(Data for processing)

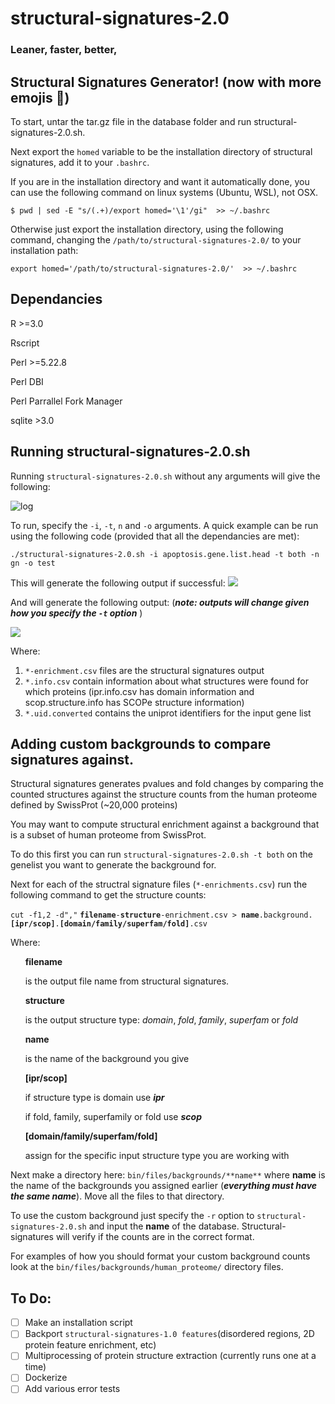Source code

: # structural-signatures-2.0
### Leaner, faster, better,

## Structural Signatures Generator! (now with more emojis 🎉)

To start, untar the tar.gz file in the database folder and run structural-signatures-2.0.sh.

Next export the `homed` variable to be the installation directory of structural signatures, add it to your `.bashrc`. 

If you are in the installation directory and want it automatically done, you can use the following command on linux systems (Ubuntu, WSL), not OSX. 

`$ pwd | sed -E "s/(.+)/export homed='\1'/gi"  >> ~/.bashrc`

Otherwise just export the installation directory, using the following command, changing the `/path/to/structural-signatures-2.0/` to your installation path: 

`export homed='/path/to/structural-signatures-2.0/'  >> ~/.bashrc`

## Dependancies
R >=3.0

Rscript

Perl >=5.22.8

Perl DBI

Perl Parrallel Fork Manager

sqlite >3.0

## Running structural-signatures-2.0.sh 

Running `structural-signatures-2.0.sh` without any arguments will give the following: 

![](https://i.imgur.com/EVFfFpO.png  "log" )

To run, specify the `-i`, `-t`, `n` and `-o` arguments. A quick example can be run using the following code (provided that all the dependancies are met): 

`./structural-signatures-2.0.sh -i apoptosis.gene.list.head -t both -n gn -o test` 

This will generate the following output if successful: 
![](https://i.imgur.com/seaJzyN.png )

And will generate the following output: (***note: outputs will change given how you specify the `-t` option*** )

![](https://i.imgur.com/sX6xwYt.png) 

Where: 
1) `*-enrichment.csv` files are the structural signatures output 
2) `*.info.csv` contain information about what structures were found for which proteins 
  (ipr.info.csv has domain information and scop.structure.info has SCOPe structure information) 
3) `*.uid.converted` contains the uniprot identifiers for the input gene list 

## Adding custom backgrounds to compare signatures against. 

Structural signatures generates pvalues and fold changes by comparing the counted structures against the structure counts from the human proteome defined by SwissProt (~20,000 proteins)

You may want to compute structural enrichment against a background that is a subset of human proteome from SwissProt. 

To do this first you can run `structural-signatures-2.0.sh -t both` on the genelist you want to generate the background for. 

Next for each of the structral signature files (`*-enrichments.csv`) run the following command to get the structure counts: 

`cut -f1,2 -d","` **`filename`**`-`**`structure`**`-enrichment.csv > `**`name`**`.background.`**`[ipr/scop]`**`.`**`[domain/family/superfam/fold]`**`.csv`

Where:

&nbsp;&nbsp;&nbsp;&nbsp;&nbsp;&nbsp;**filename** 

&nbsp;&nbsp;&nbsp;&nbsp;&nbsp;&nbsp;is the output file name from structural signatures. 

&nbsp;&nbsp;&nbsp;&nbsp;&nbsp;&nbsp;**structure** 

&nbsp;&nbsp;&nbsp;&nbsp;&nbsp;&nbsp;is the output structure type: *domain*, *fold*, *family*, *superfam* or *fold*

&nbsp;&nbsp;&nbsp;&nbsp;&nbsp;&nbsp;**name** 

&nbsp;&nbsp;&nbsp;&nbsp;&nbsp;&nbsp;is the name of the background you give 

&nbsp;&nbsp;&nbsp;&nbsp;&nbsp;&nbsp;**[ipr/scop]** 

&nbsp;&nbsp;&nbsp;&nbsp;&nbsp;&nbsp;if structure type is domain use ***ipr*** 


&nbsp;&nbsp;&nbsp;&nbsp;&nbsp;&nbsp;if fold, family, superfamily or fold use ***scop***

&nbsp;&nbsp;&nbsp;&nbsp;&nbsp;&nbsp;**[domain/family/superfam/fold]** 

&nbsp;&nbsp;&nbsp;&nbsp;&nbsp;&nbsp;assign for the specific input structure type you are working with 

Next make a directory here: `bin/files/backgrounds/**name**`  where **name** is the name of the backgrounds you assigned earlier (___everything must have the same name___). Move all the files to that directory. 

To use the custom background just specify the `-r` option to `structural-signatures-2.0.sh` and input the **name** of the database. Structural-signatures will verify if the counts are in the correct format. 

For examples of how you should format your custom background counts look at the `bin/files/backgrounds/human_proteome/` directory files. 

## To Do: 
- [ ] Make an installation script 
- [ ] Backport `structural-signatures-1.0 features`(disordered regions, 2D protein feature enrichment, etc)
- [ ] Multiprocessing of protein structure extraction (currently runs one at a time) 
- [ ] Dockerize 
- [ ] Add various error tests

(End Data for processing)

## What is expected
Transcribe the records above exactly, beginning at the line that contains "for which proteins" and ending with the line that contains "To do this first", both included, and nothing else.

## Written solution
2) `*.info.csv` contain information about what structures were found for which proteins 
  (ipr.info.csv has domain information and scop.structure.info has SCOPe structure information) 
3) `*.uid.converted` contains the uniprot identifiers for the input gene list 

## Adding custom backgrounds to compare signatures against. 

Structural signatures generates pvalues and fold changes by comparing the counted structures against the structure counts from the human proteome defined by SwissProt (~20,000 proteins)

You may want to compute structural enrichment against a background that is a subset of human proteome from SwissProt. 

To do this first you can run `structural-signatures-2.0.sh -t both` on the genelist you want to generate the background for. 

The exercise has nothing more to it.